**Brief:**
Copy out every line in the entries below that includes "Gestion".

**Exercise data:**

———

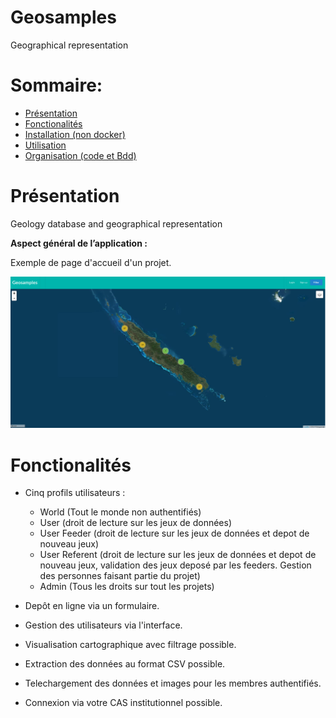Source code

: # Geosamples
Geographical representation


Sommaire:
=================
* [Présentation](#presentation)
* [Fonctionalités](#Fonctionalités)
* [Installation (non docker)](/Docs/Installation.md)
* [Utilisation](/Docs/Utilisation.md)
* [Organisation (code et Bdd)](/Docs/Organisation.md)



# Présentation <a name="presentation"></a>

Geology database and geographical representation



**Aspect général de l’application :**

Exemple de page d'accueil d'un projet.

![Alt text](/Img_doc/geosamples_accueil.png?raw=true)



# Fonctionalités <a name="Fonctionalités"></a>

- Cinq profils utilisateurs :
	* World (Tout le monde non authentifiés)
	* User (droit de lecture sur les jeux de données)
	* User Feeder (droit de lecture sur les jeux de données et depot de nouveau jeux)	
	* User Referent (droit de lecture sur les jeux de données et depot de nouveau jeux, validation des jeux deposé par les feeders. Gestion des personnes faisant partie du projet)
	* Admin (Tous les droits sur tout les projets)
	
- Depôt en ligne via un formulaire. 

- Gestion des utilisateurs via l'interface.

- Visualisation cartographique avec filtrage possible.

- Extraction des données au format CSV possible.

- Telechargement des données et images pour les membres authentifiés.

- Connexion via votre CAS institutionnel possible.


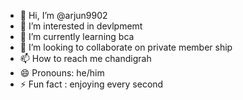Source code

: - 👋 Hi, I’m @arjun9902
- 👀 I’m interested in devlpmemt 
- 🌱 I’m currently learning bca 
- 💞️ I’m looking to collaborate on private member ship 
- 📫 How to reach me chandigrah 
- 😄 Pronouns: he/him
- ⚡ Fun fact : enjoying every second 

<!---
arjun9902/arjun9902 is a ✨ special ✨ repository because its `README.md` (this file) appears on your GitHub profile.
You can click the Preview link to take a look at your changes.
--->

———

**Completed task:**
	* User Referent (droit de lecture sur les jeux de données et depot de nouveau jeux, validation des jeux deposé par les feeders. Gestion des personnes faisant partie du projet)
- Gestion des utilisateurs via l'interface.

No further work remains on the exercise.